◆ RECORDS TO USE:
= = = =

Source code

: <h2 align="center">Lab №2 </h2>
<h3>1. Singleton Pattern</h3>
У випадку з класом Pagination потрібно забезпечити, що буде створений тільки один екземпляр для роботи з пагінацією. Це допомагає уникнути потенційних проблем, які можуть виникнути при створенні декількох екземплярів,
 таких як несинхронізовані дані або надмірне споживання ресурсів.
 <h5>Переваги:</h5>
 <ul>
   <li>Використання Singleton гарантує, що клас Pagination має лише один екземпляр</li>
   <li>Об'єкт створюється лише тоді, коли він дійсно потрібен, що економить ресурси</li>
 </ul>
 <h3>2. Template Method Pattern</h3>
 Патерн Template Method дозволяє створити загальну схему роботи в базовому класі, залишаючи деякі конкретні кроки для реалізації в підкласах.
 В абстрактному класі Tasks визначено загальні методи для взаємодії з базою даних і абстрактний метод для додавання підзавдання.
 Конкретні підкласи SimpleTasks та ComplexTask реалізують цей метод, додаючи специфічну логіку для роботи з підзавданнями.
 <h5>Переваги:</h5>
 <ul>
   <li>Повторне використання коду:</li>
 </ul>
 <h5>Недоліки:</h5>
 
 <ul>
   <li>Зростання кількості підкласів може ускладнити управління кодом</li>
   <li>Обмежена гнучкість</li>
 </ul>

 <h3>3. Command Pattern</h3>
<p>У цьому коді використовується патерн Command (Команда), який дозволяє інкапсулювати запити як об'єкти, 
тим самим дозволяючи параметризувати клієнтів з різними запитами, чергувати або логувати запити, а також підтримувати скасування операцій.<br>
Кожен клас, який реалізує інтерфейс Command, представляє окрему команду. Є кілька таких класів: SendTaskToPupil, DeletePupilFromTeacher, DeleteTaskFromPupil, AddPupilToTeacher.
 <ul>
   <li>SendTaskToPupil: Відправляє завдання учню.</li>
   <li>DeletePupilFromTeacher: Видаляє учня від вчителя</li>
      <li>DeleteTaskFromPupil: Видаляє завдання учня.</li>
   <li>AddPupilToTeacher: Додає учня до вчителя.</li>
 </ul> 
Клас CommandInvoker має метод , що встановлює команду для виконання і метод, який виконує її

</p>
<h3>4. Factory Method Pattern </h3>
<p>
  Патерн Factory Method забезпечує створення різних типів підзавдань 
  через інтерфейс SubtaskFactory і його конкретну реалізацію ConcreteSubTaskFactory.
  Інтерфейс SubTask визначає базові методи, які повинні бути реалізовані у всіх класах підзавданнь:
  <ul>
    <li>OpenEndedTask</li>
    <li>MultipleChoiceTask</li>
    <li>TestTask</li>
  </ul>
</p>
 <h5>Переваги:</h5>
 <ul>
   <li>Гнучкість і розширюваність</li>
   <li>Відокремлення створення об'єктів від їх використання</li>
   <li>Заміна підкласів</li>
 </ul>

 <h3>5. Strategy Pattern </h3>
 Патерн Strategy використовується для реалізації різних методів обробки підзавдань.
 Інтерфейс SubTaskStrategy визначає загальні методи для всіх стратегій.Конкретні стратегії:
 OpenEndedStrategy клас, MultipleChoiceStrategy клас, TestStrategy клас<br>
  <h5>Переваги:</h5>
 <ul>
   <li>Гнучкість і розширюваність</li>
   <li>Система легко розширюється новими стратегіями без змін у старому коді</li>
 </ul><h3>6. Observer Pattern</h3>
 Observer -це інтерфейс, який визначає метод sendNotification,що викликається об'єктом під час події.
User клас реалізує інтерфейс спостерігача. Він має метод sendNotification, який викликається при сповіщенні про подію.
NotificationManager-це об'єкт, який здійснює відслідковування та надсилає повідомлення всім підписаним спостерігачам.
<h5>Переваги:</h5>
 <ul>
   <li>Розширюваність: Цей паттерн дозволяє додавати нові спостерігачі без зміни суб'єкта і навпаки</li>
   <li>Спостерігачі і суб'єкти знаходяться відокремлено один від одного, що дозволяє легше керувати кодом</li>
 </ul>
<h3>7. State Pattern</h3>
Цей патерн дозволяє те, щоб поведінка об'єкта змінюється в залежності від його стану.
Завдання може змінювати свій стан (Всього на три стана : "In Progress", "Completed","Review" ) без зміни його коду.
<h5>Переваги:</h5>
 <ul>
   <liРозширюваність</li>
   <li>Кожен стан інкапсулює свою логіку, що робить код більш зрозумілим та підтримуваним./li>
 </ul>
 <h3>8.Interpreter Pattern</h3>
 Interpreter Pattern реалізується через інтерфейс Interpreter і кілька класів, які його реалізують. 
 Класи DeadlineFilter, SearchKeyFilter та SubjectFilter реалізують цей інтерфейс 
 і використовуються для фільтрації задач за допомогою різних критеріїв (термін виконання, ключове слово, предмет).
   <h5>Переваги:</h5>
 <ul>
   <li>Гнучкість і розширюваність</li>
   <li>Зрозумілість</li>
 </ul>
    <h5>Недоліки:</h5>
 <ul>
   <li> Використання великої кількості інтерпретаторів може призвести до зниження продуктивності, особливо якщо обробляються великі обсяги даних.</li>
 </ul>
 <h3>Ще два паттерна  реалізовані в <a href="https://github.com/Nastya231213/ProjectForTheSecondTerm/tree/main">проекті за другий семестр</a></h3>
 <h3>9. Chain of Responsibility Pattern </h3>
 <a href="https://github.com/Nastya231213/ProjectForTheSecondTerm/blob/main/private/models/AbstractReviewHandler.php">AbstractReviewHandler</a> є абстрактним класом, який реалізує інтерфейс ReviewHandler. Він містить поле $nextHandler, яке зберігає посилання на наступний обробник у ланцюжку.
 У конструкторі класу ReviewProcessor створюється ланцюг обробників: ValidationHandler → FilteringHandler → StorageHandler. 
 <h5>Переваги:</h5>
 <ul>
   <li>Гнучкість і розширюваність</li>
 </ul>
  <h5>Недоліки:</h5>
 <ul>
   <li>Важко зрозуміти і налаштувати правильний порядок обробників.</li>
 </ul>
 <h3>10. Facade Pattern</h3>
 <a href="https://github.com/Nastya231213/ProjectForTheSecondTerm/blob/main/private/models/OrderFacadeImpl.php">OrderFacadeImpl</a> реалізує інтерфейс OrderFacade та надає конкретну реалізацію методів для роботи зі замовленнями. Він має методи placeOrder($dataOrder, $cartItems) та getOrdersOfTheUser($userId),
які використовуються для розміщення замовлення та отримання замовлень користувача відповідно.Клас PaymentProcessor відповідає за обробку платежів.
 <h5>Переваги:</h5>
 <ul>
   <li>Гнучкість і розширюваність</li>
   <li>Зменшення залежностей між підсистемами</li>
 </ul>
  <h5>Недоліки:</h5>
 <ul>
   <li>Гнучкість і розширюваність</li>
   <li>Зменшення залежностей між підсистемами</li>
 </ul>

= = = =

◆ WHAT YOU SHOULD DO:
Could you set down every line above exactly as written?

◆ EXPECTED ANSWER:
Source code

: <h2 align="center">Lab №2 </h2>
<h3>1. Singleton Pattern</h3>
У випадку з класом Pagination потрібно забезпечити, що буде створений тільки один екземпляр для роботи з пагінацією. Це допомагає уникнути потенційних проблем, які можуть виникнути при створенні декількох екземплярів,
 таких як несинхронізовані дані або надмірне споживання ресурсів.
 <h5>Переваги:</h5>
 <ul>
   <li>Використання Singleton гарантує, що клас Pagination має лише один екземпляр</li>
   <li>Об'єкт створюється лише тоді, коли він дійсно потрібен, що економить ресурси</li>
 </ul>
 <h3>2. Template Method Pattern</h3>
 Патерн Template Method дозволяє створити загальну схему роботи в базовому класі, залишаючи деякі конкретні кроки для реалізації в підкласах.
 В абстрактному класі Tasks визначено загальні методи для взаємодії з базою даних і абстрактний метод для додавання підзавдання.
 Конкретні підкласи SimpleTasks та ComplexTask реалізують цей метод, додаючи специфічну логіку для роботи з підзавданнями.
 <h5>Переваги:</h5>
 <ul>
   <li>Повторне використання коду:</li>
 </ul>
 <h5>Недоліки:</h5>
 
 <ul>
   <li>Зростання кількості підкласів може ускладнити управління кодом</li>
   <li>Обмежена гнучкість</li>
 </ul>

 <h3>3. Command Pattern</h3>
<p>У цьому коді використовується патерн Command (Команда), який дозволяє інкапсулювати запити як об'єкти, 
тим самим дозволяючи параметризувати клієнтів з різними запитами, чергувати або логувати запити, а також підтримувати скасування операцій.<br>
Кожен клас, який реалізує інтерфейс Command, представляє окрему команду. Є кілька таких класів: SendTaskToPupil, DeletePupilFromTeacher, DeleteTaskFromPupil, AddPupilToTeacher.
 <ul>
   <li>SendTaskToPupil: Відправляє завдання учню.</li>
   <li>DeletePupilFromTeacher: Видаляє учня від вчителя</li>
      <li>DeleteTaskFromPupil: Видаляє завдання учня.</li>
   <li>AddPupilToTeacher: Додає учня до вчителя.</li>
 </ul> 
Клас CommandInvoker має метод , що встановлює команду для виконання і метод, який виконує її

</p>
<h3>4. Factory Method Pattern </h3>
<p>
  Патерн Factory Method забезпечує створення різних типів підзавдань 
  через інтерфейс SubtaskFactory і його конкретну реалізацію ConcreteSubTaskFactory.
  Інтерфейс SubTask визначає базові методи, які повинні бути реалізовані у всіх класах підзавданнь:
  <ul>
    <li>OpenEndedTask</li>
    <li>MultipleChoiceTask</li>
    <li>TestTask</li>
  </ul>
</p>
 <h5>Переваги:</h5>
 <ul>
   <li>Гнучкість і розширюваність</li>
   <li>Відокремлення створення об'єктів від їх використання</li>
   <li>Заміна підкласів</li>
 </ul>

 <h3>5. Strategy Pattern </h3>
 Патерн Strategy використовується для реалізації різних методів обробки підзавдань.
 Інтерфейс SubTaskStrategy визначає загальні методи для всіх стратегій.Конкретні стратегії:
 OpenEndedStrategy клас, MultipleChoiceStrategy клас, TestStrategy клас<br>
  <h5>Переваги:</h5>
 <ul>
   <li>Гнучкість і розширюваність</li>
   <li>Система легко розширюється новими стратегіями без змін у старому коді</li>
 </ul><h3>6. Observer Pattern</h3>
 Observer -це інтерфейс, який визначає метод sendNotification,що викликається об'єктом під час події.
User клас реалізує інтерфейс спостерігача. Він має метод sendNotification, який викликається при сповіщенні про подію.
NotificationManager-це об'єкт, який здійснює відслідковування та надсилає повідомлення всім підписаним спостерігачам.
<h5>Переваги:</h5>
 <ul>
   <li>Розширюваність: Цей паттерн дозволяє додавати нові спостерігачі без зміни суб'єкта і навпаки</li>
   <li>Спостерігачі і суб'єкти знаходяться відокремлено один від одного, що дозволяє легше керувати кодом</li>
 </ul>
<h3>7. State Pattern</h3>
Цей патерн дозволяє те, щоб поведінка об'єкта змінюється в залежності від його стану.
Завдання може змінювати свій стан (Всього на три стана : "In Progress", "Completed","Review" ) без зміни його коду.
<h5>Переваги:</h5>
 <ul>
   <liРозширюваність</li>
   <li>Кожен стан інкапсулює свою логіку, що робить код більш зрозумілим та підтримуваним./li>
 </ul>
 <h3>8.Interpreter Pattern</h3>
 Interpreter Pattern реалізується через інтерфейс Interpreter і кілька класів, які його реалізують. 
 Класи DeadlineFilter, SearchKeyFilter та SubjectFilter реалізують цей інтерфейс 
 і використовуються для фільтрації задач за допомогою різних критеріїв (термін виконання, ключове слово, предмет).
   <h5>Переваги:</h5>
 <ul>
   <li>Гнучкість і розширюваність</li>
   <li>Зрозумілість</li>
 </ul>
    <h5>Недоліки:</h5>
 <ul>
   <li> Використання великої кількості інтерпретаторів може призвести до зниження продуктивності, особливо якщо обробляються великі обсяги даних.</li>
 </ul>
 <h3>Ще два паттерна  реалізовані в <a href="https://github.com/Nastya231213/ProjectForTheSecondTerm/tree/main">проекті за другий семестр</a></h3>
 <h3>9. Chain of Responsibility Pattern </h3>
 <a href="https://github.com/Nastya231213/ProjectForTheSecondTerm/blob/main/private/models/AbstractReviewHandler.php">AbstractReviewHandler</a> є абстрактним класом, який реалізує інтерфейс ReviewHandler. Він містить поле $nextHandler, яке зберігає посилання на наступний обробник у ланцюжку.
 У конструкторі класу ReviewProcessor створюється ланцюг обробників: ValidationHandler → FilteringHandler → StorageHandler. 
 <h5>Переваги:</h5>
 <ul>
   <li>Гнучкість і розширюваність</li>
 </ul>
  <h5>Недоліки:</h5>
 <ul>
   <li>Важко зрозуміти і налаштувати правильний порядок обробників.</li>
 </ul>
 <h3>10. Facade Pattern</h3>
 <a href="https://github.com/Nastya231213/ProjectForTheSecondTerm/blob/main/private/models/OrderFacadeImpl.php">OrderFacadeImpl</a> реалізує інтерфейс OrderFacade та надає конкретну реалізацію методів для роботи зі замовленнями. Він має методи placeOrder($dataOrder, $cartItems) та getOrdersOfTheUser($userId),
які використовуються для розміщення замовлення та отримання замовлень користувача відповідно.Клас PaymentProcessor відповідає за обробку платежів.
 <h5>Переваги:</h5>
 <ul>
   <li>Гнучкість і розширюваність</li>
   <li>Зменшення залежностей між підсистемами</li>
 </ul>
  <h5>Недоліки:</h5>
 <ul>
   <li>Гнучкість і розширюваність</li>
   <li>Зменшення залежностей між підсистемами</li>
 </ul>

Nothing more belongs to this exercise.